Le couple suit de très près toutes les étapes de vinification : mesurer la densité pour contrôler la fermentation, piger deux fois par jour le raisin, avant le pressurage et la mise en cuve ou en barrique, pendant trois mois pour l'entrée de gamme, le cascade blanc et rosé, et jusqu'à trois ans pour la cuvée L, du prénom du propriétaire. Le domaine produit entre 150 et 200 hectolitres par an principalement vendus à des particuliers dans le magasin de la ferme, mais aussi à des cavistes, des restaurateurs et pendant les foires. Sylvie et Laurent brassent aussi leur propre bière bio, à raison de 50 hectolitres par an, avec le houblon du potager, qui regorge aussi d'autres légumes : tomates, safran, poivrons, poivre du sichuan, chouchoux. « Mes parents avaient une résidence secondaire ici, je venais tous les ans. J'ai toujours adoré ce terroir » me raconte Sylvie, pendant qu'elle prépare une de ses recettes, les œufs flottés au safran. « D'ailleurs, après notre rencontre pendant nos études, et au moment de choisir un lieu pour s'installer, je n'ai pas eu le choix : c'était ici ou rien ! » complète en riant Laurent, qui cuisine quant à lui le plat principal, un « cuit au mar » : du saucisson cru, du petit salé et de la rouelle de porc qui marinent plusieurs heures dans du vin. « Il faut dire que la région était très dynamique, et qu'on ne se voyait pas dans le beaujolais, dont je suis pourtant originaire » conclue-t-il avant de me servir une verre de leur cuvée M, un blanc de noir de 2019. C'est donc en 2009 qu'ils achètent le bâti, et après un an de travaux intensifs, ils ouvrent la cave en 2010, puis un gite et une chambre d'hôte située dans leur propre maison en 2011. Leur adhésion à BAF en 2011 leur a permis de mieux se faire connaître, mais aussi d'encore plus partager leur passion.
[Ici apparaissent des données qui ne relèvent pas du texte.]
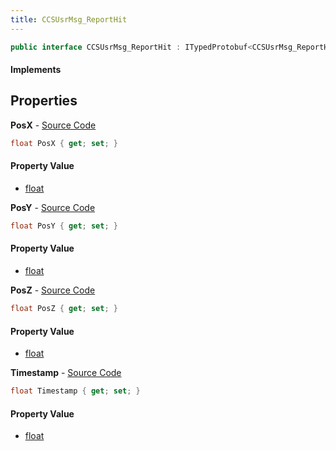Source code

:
 ```yaml
---
title: CCSUsrMsg_ReportHit
---
```


```csharp
public interface CCSUsrMsg_ReportHit : ITypedProtobuf<CCSUsrMsg_ReportHit>, INativeHandle, INetMessage<CCSUsrMsg_ReportHit>, IDisposable
```

#### Implements

## Properties

**PosX** - [Source Code](https://github.com/swiftly-solution/swiftlys2/blob/main/managed/src/SwiftlyS2.Generated/Protobufs/Interfaces/CCSUsrMsg_ReportHit.cs#L18)

```csharp
float PosX { get; set; }
```

#### Property Value

- [float](https://learn.microsoft.com/dotnet/api/system.single)

**PosY** - [Source Code](https://github.com/swiftly-solution/swiftlys2/blob/main/managed/src/SwiftlyS2.Generated/Protobufs/Interfaces/CCSUsrMsg_ReportHit.cs#L21)

```csharp
float PosY { get; set; }
```

#### Property Value

- [float](https://learn.microsoft.com/dotnet/api/system.single)

**PosZ** - [Source Code](https://github.com/swiftly-solution/swiftlys2/blob/main/managed/src/SwiftlyS2.Generated/Protobufs/Interfaces/CCSUsrMsg_ReportHit.cs#L27)

```csharp
float PosZ { get; set; }
```

#### Property Value

- [float](https://learn.microsoft.com/dotnet/api/system.single)

**Timestamp** - [Source Code](https://github.com/swiftly-solution/swiftlys2/blob/main/managed/src/SwiftlyS2.Generated/Protobufs/Interfaces/CCSUsrMsg_ReportHit.cs#L24)

```csharp
float Timestamp { get; set; }
```

#### Property Value

- [float](https://learn.microsoft.com/dotnet/api/system.single)

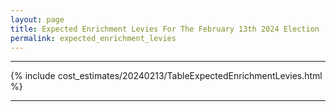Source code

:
 ```yaml
---
layout: page
title: Expected Enrichment Levies For The February 13th 2024 Election
permalink: expected_enrichment_levies
---
```


___

{% include cost_estimates/20240213/TableExpectedEnrichmentLevies.html %}

___

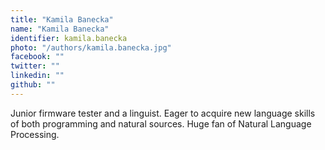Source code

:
 ```yaml
---
title: "Kamila Banecka"
name: "Kamila Banecka"
identifier: kamila.banecka
photo: "/authors/kamila.banecka.jpg"
facebook: ""
twitter: ""
linkedin: ""
github: ""
---
```

Junior firmware tester and a linguist. Eager to acquire new language skills of
both programming and natural sources. Huge fan of Natural Language Processing.
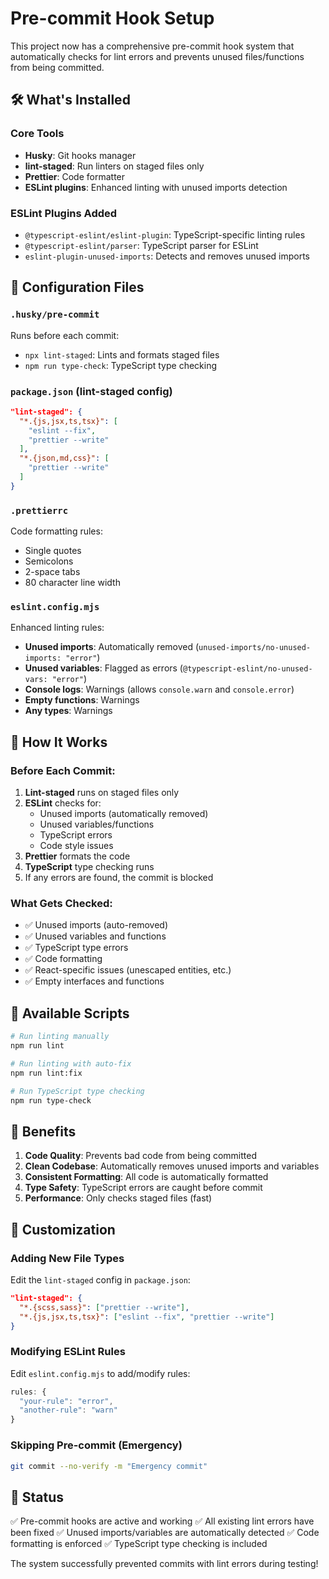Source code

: # Pre-commit Hook Setup

This project now has a comprehensive pre-commit hook system that automatically checks for lint errors and prevents unused files/functions from being committed.

## 🛠️ What's Installed

### Core Tools

- **Husky**: Git hooks manager
- **lint-staged**: Run linters on staged files only
- **Prettier**: Code formatter
- **ESLint plugins**: Enhanced linting with unused imports detection

### ESLint Plugins Added

- `@typescript-eslint/eslint-plugin`: TypeScript-specific linting rules
- `@typescript-eslint/parser`: TypeScript parser for ESLint
- `eslint-plugin-unused-imports`: Detects and removes unused imports

## 🔧 Configuration Files

### `.husky/pre-commit`

Runs before each commit:

- `npx lint-staged`: Lints and formats staged files
- `npm run type-check`: TypeScript type checking

### `package.json` (lint-staged config)

```json
"lint-staged": {
  "*.{js,jsx,ts,tsx}": [
    "eslint --fix",
    "prettier --write"
  ],
  "*.{json,md,css}": [
    "prettier --write"
  ]
}
```

### `.prettierrc`

Code formatting rules:

- Single quotes
- Semicolons
- 2-space tabs
- 80 character line width

### `eslint.config.mjs`

Enhanced linting rules:

- **Unused imports**: Automatically removed (`unused-imports/no-unused-imports: "error"`)
- **Unused variables**: Flagged as errors (`@typescript-eslint/no-unused-vars: "error"`)
- **Console logs**: Warnings (allows `console.warn` and `console.error`)
- **Empty functions**: Warnings
- **Any types**: Warnings

## 🚀 How It Works

### Before Each Commit:

1. **Lint-staged** runs on staged files only
2. **ESLint** checks for:
   - Unused imports (automatically removed)
   - Unused variables/functions
   - TypeScript errors
   - Code style issues
3. **Prettier** formats the code
4. **TypeScript** type checking runs
5. If any errors are found, the commit is blocked

### What Gets Checked:

- ✅ Unused imports (auto-removed)
- ✅ Unused variables and functions
- ✅ TypeScript type errors
- ✅ Code formatting
- ✅ React-specific issues (unescaped entities, etc.)
- ✅ Empty interfaces and functions

## 📝 Available Scripts

```bash
# Run linting manually
npm run lint

# Run linting with auto-fix
npm run lint:fix

# Run TypeScript type checking
npm run type-check
```

## 🎯 Benefits

1. **Code Quality**: Prevents bad code from being committed
2. **Clean Codebase**: Automatically removes unused imports and variables
3. **Consistent Formatting**: All code is automatically formatted
4. **Type Safety**: TypeScript errors are caught before commit
5. **Performance**: Only checks staged files (fast)

## 🔧 Customization

### Adding New File Types

Edit the `lint-staged` config in `package.json`:

```json
"lint-staged": {
  "*.{scss,sass}": ["prettier --write"],
  "*.{js,jsx,ts,tsx}": ["eslint --fix", "prettier --write"]
}
```

### Modifying ESLint Rules

Edit `eslint.config.mjs` to add/modify rules:

```javascript
rules: {
  "your-rule": "error",
  "another-rule": "warn"
}
```

### Skipping Pre-commit (Emergency)

```bash
git commit --no-verify -m "Emergency commit"
```

## 🎉 Status

✅ Pre-commit hooks are active and working
✅ All existing lint errors have been fixed
✅ Unused imports/variables are automatically detected
✅ Code formatting is enforced
✅ TypeScript type checking is included

The system successfully prevented commits with lint errors during testing!

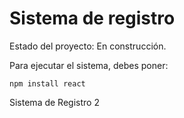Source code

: <h1>Sistema de registro</h1>

Estado del proyecto: En construcción.

Para ejecutar el sistema, debes poner:

```npm install react```

Sistema de Registro 2
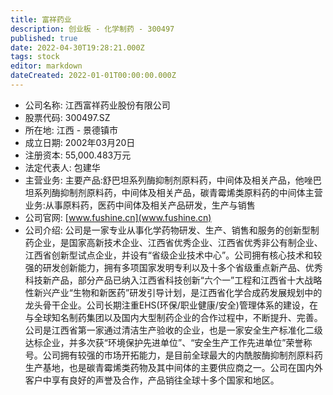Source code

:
 ```yaml
---
title: 富祥药业
description: 创业板 - 化学制药 - 300497
published: true
date: 2022-04-30T19:28:21.000Z
tags: stock
editor: markdown
dateCreated: 2022-01-01T00:00:00.000Z
---
```


- 公司名称: 江西富祥药业股份有限公司
- 股票代码: 300497.SZ
- 所在地: 江西 - 景德镇市
- 成立日期: 2002年03月20日
- 注册资本: 55,000.483万元
- 法定代表人: 包建华
- 主营业务: 主要产品:舒巴坦系列酶抑制剂原料药，中间体及相关产品，他唑巴坦系列酶抑制剂原料药，中间体及相关产品，碳青霉烯类原料药的中间体主营业务:从事原料药，医药中间体及相关产品研发，生产与销售
- 公司官网: [www.fushine.cn](www.fushine.cn)
- 公司介绍: 公司是一家专业从事化学药物研发、生产、销售和服务的创新型制药企业，是国家高新技术企业、江西省优秀企业、江西省优秀非公有制企业、江西省创新型试点企业，并设有“省级企业技术中心”。公司拥有核心技术和较强的研发创新能力，拥有多项国家发明专利以及十多个省级重点新产品、优秀科技新产品，部分产品已纳入江西省科技创新“六个一”工程和江西省十大战略性新兴产业“生物和新医药”研发引导计划，是江西省化学合成药发展规划中的龙头骨干企业。公司长期注重EHS(环保/职业健康/安全)管理体系的建设，在与全球知名制药集团以及国内大型制药企业的合作过程中，不断提升、完善。公司是江西省第一家通过清洁生产验收的企业，也是一家安全生产标准化二级达标企业，并多次获“环境保护先进单位”、“安全生产工作先进单位”荣誉称号。公司拥有较强的市场开拓能力，是目前全球最大的内酰胺酶抑制剂原料药生产基地，也是碳青霉烯类药物及其中间体的主要供应商之一。公司在国内外客户中享有良好的声誉及合作，产品销往全球十多个国家和地区。


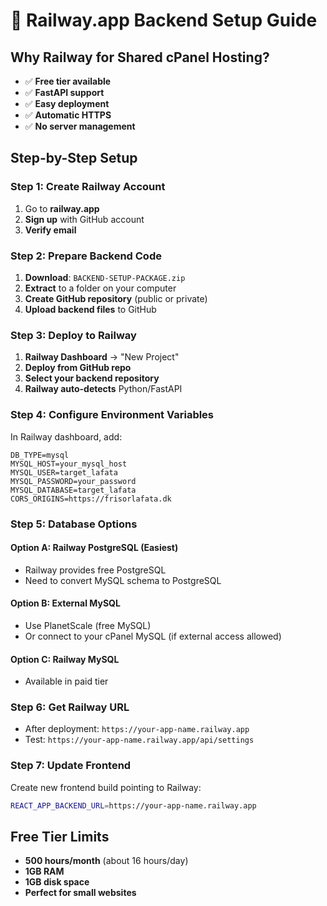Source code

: # 🚂 Railway.app Backend Setup Guide

## Why Railway for Shared cPanel Hosting?

- ✅ **Free tier available**
- ✅ **FastAPI support** 
- ✅ **Easy deployment**
- ✅ **Automatic HTTPS**
- ✅ **No server management**

## Step-by-Step Setup

### Step 1: Create Railway Account
1. Go to **railway.app**
2. **Sign up** with GitHub account
3. **Verify email**

### Step 2: Prepare Backend Code
1. **Download**: `BACKEND-SETUP-PACKAGE.zip`
2. **Extract** to a folder on your computer
3. **Create GitHub repository** (public or private)
4. **Upload backend files** to GitHub

### Step 3: Deploy to Railway
1. **Railway Dashboard** → "New Project"
2. **Deploy from GitHub repo**
3. **Select your backend repository**
4. **Railway auto-detects** Python/FastAPI

### Step 4: Configure Environment Variables
In Railway dashboard, add:
```
DB_TYPE=mysql
MYSQL_HOST=your_mysql_host
MYSQL_USER=target_lafata
MYSQL_PASSWORD=your_password
MYSQL_DATABASE=target_lafata
CORS_ORIGINS=https://frisorlafata.dk
```

### Step 5: Database Options

#### Option A: Railway PostgreSQL (Easiest)
- Railway provides free PostgreSQL
- Need to convert MySQL schema to PostgreSQL

#### Option B: External MySQL
- Use PlanetScale (free MySQL)
- Or connect to your cPanel MySQL (if external access allowed)

#### Option C: Railway MySQL
- Available in paid tier

### Step 6: Get Railway URL
- After deployment: `https://your-app-name.railway.app`
- Test: `https://your-app-name.railway.app/api/settings`

### Step 7: Update Frontend
Create new frontend build pointing to Railway:
```bash
REACT_APP_BACKEND_URL=https://your-app-name.railway.app
```

## Free Tier Limits
- **500 hours/month** (about 16 hours/day)
- **1GB RAM**
- **1GB disk space**
- **Perfect for small websites**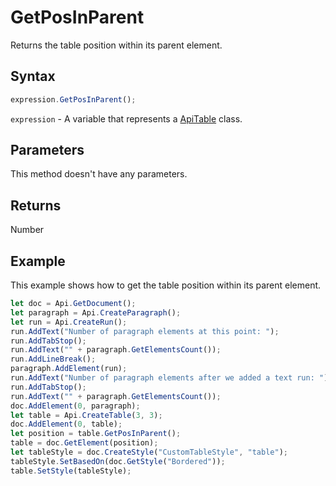 # GetPosInParent

Returns the table position within its parent element.

## Syntax

```javascript
expression.GetPosInParent();
```

`expression` - A variable that represents a [ApiTable](../ApiTable.md) class.

## Parameters

This method doesn't have any parameters.

## Returns

Number

## Example

This example shows how to get the table position within its parent element.

```javascript editor-
let doc = Api.GetDocument();
let paragraph = Api.CreateParagraph();
let run = Api.CreateRun();
run.AddText("Number of paragraph elements at this point: ");
run.AddTabStop();
run.AddText("" + paragraph.GetElementsCount());
run.AddLineBreak();
paragraph.AddElement(run);
run.AddText("Number of paragraph elements after we added a text run: ");
run.AddTabStop();
run.AddText("" + paragraph.GetElementsCount());
doc.AddElement(0, paragraph);
let table = Api.CreateTable(3, 3);
doc.AddElement(0, table);
let position = table.GetPosInParent();
table = doc.GetElement(position);
let tableStyle = doc.CreateStyle("CustomTableStyle", "table");
tableStyle.SetBasedOn(doc.GetStyle("Bordered"));
table.SetStyle(tableStyle);
```
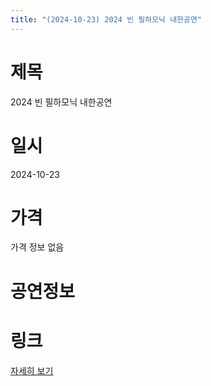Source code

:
```yaml
---
title: "(2024-10-23) 2024 빈 필하모닉 내한공연"
---
```


# 제목
2024 빈 필하모닉 내한공연

# 일시
2024-10-23

# 가격
가격 정보 없음

# 공연정보
  
  


# 링크
[자세히 보기](https://www.sac.or.kr/site/main/show/show_view?SN=60755 "https://www.sac.or.kr/site/main/show/show_view?SN=60755")
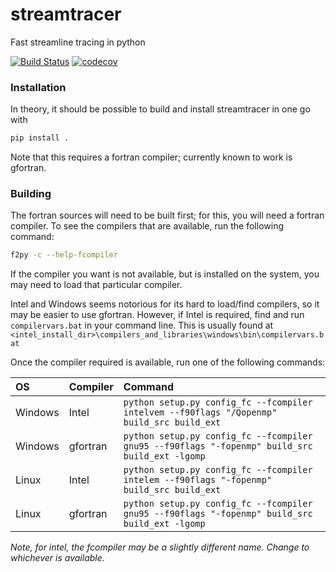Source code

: # streamtracer
Fast streamline tracing in python


[![Build Status](https://dev.azure.com/dstansby/dstansby/_apis/build/status/dstansby.streamtracer?branchName=master)](https://dev.azure.com/dstansby/dstansby/_build/latest?definitionId=1&branchName=master)
[![codecov](https://codecov.io/gh/dstansby/streamtracer/branch/master/graph/badge.svg)](https://codecov.io/gh/dstansby/streamtracer)


### Installation

In theory, it should be possible to build and install streamtracer in one
go with

```sh
pip install .
```

Note that this requires a fortran compiler; currently known to work is
gfortran.

### Building

The fortran sources will need to be built first; for this, you will need a fortran compiler.
To see the compilers that are available, run the following command:

```sh
f2py -c --help-fcompiler
```
If the compiler you want is not available, but is installed on the system, you may need to load that particular compiler.

Intel and Windows seems notorious for its hard to load/find compilers, so it may be easier to use gfortran.
However, if Intel is required, find and run `compilervars.bat` in your command line.
This is usually found at `<intel_install_dir>\compilers_and_libraries\windows\bin\compilervars.bat`

Once the compiler required is available, run one of the following commands:

| OS | Compiler | Command |
| :-- | :-------- | :------- |
| Windows | Intel | `python setup.py config_fc --fcompiler intelvem --f90flags "/Qopenmp" build_src build_ext` |
| Windows | gfortran | `python setup.py config_fc --fcompiler gnu95 --f90flags "-fopenmp" build_src build_ext -lgomp` |
| Linux | Intel | `python setup.py config_fc --fcompiler intelem --f90flags "-fopenmp" build_src build_ext` |
| Linux | gfortran | `python setup.py config_fc --fcompiler gnu95 --f90flags "-fopenmp" build_src build_ext -lgomp` |

*Note, for intel, the fcompiler may be a slightly different name. Change to whichever is available.*
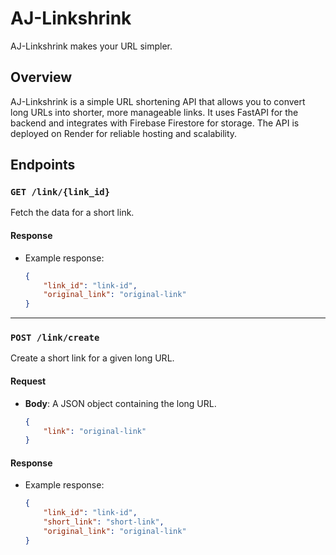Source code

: # AJ-Linkshrink

AJ-Linkshrink makes your URL simpler.

## Overview

AJ-Linkshrink is a simple URL shortening API that allows you to convert long URLs into shorter, more manageable links. It uses FastAPI for the backend and integrates with Firebase Firestore for storage. The API is deployed on Render for reliable hosting and scalability.

## Endpoints

### `GET /link/{link_id}`
Fetch the data for a short link.

#### Response
- Example response:
    ```json
    {
        "link_id": "link-id",
        "original_link": "original-link"
    }
    ```

---

### `POST /link/create`
Create a short link for a given long URL.

#### Request
- **Body**: A JSON object containing the long URL.
    ```json
    {
        "link": "original-link"
    }
    ```

#### Response
- Example response:
    ```json
    {
        "link_id": "link-id",
        "short_link": "short-link",
        "original_link": "original-link"
    }
    ```
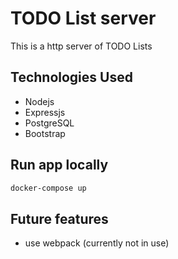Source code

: # TODO List server

This is a http server of TODO Lists

## Technologies Used
- Nodejs
- Expressjs
- PostgreSQL
- Bootstrap

## Run app locally
```bash
docker-compose up
```

## Future features
- use webpack (currently not in use)

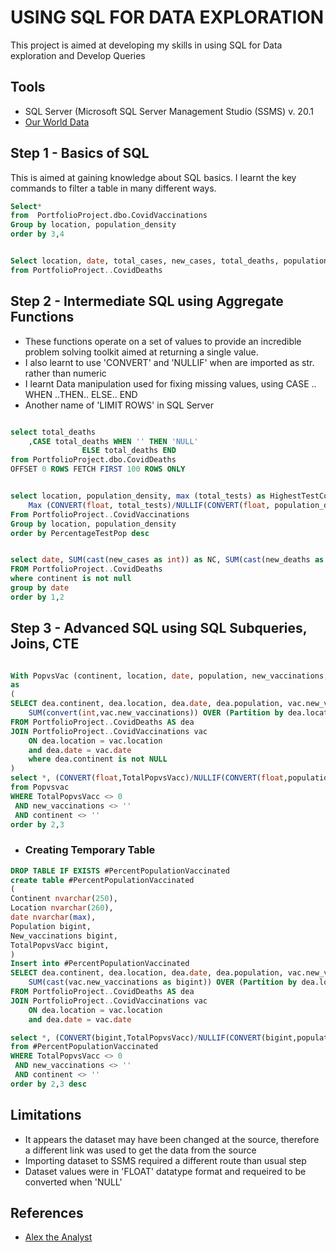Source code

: # USING SQL FOR DATA EXPLORATION 

This project is aimed at developing my skills in using SQL for Data exploration and Develop Queries

## Tools
- SQL Server (Microsoft SQL Server Management Studio (SSMS) v. 20.1
- [Our World Data](https://ourworldindata.org/covid-deaths)



## Step 1 - Basics of SQL
  This is aimed at gaining knowledge about SQL basics. I learnt the key commands to filter a table in many different ways.
  
```sql
Select*
from  PortfolioProject.dbo.CovidVaccinations
Group by location, population_density
order by 3,4


Select location, date, total_cases, new_cases, total_deaths, population
from PortfolioProject..CovidDeaths
```



## Step 2 - Intermediate SQL using Aggregate Functions
- These functions operate on a set of values to provide an incredible problem solving toolkit aimed at returning a single value.
- I also learnt to use 'CONVERT' and 'NULLIF' when are imported as str. rather than numeric
- I learnt Data manipulation used for fixing missing values, using CASE .. WHEN ..THEN.. ELSE.. END
- Another name of 'LIMIT ROWS' in SQL Server
  
```sql

select total_deaths
	,CASE total_deaths WHEN '' THEN 'NULL'
				ELSE total_deaths END
from PortfolioProject.dbo.CovidDeaths
OFFSET 0 ROWS FETCH FIRST 100 ROWS ONLY


select location, population_density, max (total_tests) as HighestTestCount,
	Max (CONVERT(float, total_tests)/NULLIF(CONVERT(float, population_density),0))*100 as PercentageTestPop
From PortfolioProject..CovidVaccinations
Group by location, population_density
order by PercentageTestPop desc


select date, SUM(cast(new_cases as int)) as NC, SUM(cast(new_deaths as int)) as ND, SUM(CONVERT(float, new_deaths)/NULLIF(CONVERT(float, new_cases),0))*100 as NewCaseandDeathPercent
FROM PortfolioProject..CovidDeaths
where continent is not null
group by date
order by 1,2
```



## Step 3 - Advanced SQL using SQL Subqueries, Joins, CTE

```sql

With PopvsVac (continent, location, date, population, new_vaccinations, TotalPopvsVacc)
as 
(
SELECT dea.continent, dea.location, dea.date, dea.population, vac.new_vaccinations,
	SUM(convert(int,vac.new_vaccinations)) OVER (Partition by dea.location order by dea.location, dea.date) AS TotalPopvsVacc
FROM PortfolioProject..CovidDeaths AS dea
JOIN PortfolioProject..CovidVaccinations vac 
	ON dea.location = vac.location
	and dea.date = vac.date
	where dea.continent is not NULL 
)
select *, (CONVERT(float,TotalPopvsVacc)/NULLIF(CONVERT(float,population),0))*100 as PopvsVaccPercent
from Popvsvac
WHERE TotalPopvsVacc <> 0
 AND new_vaccinations <> ''
 AND continent <> ''
order by 2,3
```

- ### Creating Temporary Table
```sql
DROP TABLE IF EXISTS #PercentPopulationVaccinated
create table #PercentPopulationVaccinated
(
Continent nvarchar(250),
Location nvarchar(260),
date nvarchar(max),
Population bigint,
New_vaccinations bigint,
TotalPopvsVacc bigint,
)
Insert into #PercentPopulationVaccinated
SELECT dea.continent, dea.location, dea.date, dea.population, vac.new_vaccinations,
	SUM(cast(vac.new_vaccinations as bigint)) OVER (Partition by dea.location order by dea.location, dea.date) AS TotalPopvsVacc
FROM PortfolioProject..CovidDeaths AS dea
JOIN PortfolioProject..CovidVaccinations vac 
	ON dea.location = vac.location
	and dea.date = vac.date

select *, (CONVERT(bigint,TotalPopvsVacc)/NULLIF(CONVERT(bigint,population),0))*100
from #PercentPopulationVaccinated
WHERE TotalPopvsVacc <> 0
 AND new_vaccinations <> ''
 AND continent <> ''
order by 2,3 desc
```

## Limitations
- It appears the dataset may have been changed at the source, therefore a different link was used to get the data from the source
- Importing dataset to SSMS required a different route than usual step
- Dataset values were in 'FLOAT' datatype format and requeired to be converted when 'NULL'

## References
- [Alex the Analyst](https://www.youtube.com/watch?v=qfyynHBFOsM)
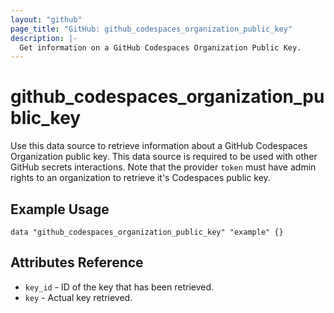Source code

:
 ```yaml
---
layout: "github"
page_title: "GitHub: github_codespaces_organization_public_key"
description: |-
  Get information on a GitHub Codespaces Organization Public Key.
---
```


# github_codespaces_organization_public_key

Use this data source to retrieve information about a GitHub Codespaces Organization public key. This data source is required to be used with other GitHub secrets interactions.
Note that the provider `token` must have admin rights to an organization to retrieve it's Codespaces public key.

## Example Usage

```hcl
data "github_codespaces_organization_public_key" "example" {}
```

## Attributes Reference

* `key_id` - ID of the key that has been retrieved.
* `key`    - Actual key retrieved.
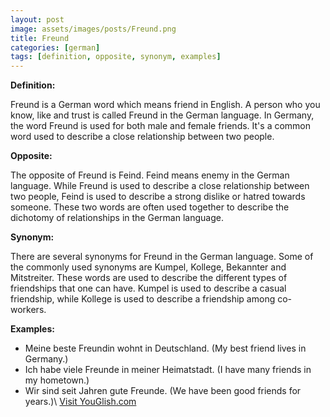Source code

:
 ```yaml
---
layout: post
image: assets/images/posts/Freund.png
title: Freund
categories: [german]
tags: [definition, opposite, synonym, examples]
---
```


**Definition:**

Freund is a German word which means friend in English. A person who you know, like and trust is called Freund in the German language. In Germany, the word Freund is used for both male and female friends. It's a common word used to describe a close relationship between two people.

**Opposite:**

The opposite of Freund is Feind. Feind means enemy in the German language. While Freund is used to describe a close relationship between two people, Feind is used to describe a strong dislike or hatred towards someone. These two words are often used together to describe the dichotomy of relationships in the German language.

**Synonym:**

There are several synonyms for Freund in the German language. Some of the commonly used synonyms are Kumpel, Kollege, Bekannter and Mitstreiter. These words are used to describe the different types of friendships that one can have. Kumpel is used to describe a casual friendship, while Kollege is used to describe a friendship among co-workers.

**Examples:**

- Meine beste Freundin wohnt in Deutschland. (My best friend lives in Germany.)
- Ich habe viele Freunde in meiner Heimatstadt. (I have many friends in my hometown.)
- Wir sind seit Jahren gute Freunde. (We have been good friends for years.)\ <a id="yg-widget-0" class="youglish-widget" data-query="Freund" data-lang="german" data-components="8412" data-auto-start="0" data-bkg-color="theme_light" data-title="How%20to%20pronounce%20Freund%20in%20German"  rel="nofollow" href="https://youglish.com">Visit YouGlish.com</a><script async src="https://youglish.com/public/emb/widget.js" charset="utf-8"></script>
Ils sont très souvent complets, et accueillent les hôtes pour le diner, après, bien sûr, un passage à la cave. « On a toujours adoré cuisiner tous les deux. Et les commentaires très positifs nous ont encouragé à continuer ». « En fait, ce que vous faites, ça s'appelle du vitipastoralisme » leur apprend Gabrielle, apprentie en licence pro chez eux à mi temps, qui loge chez un ami du couple dans le village et nous a rejoint pour le diner. Du vitipastoralisme saupoudré d'une bonne dose de zen et d'harmonie.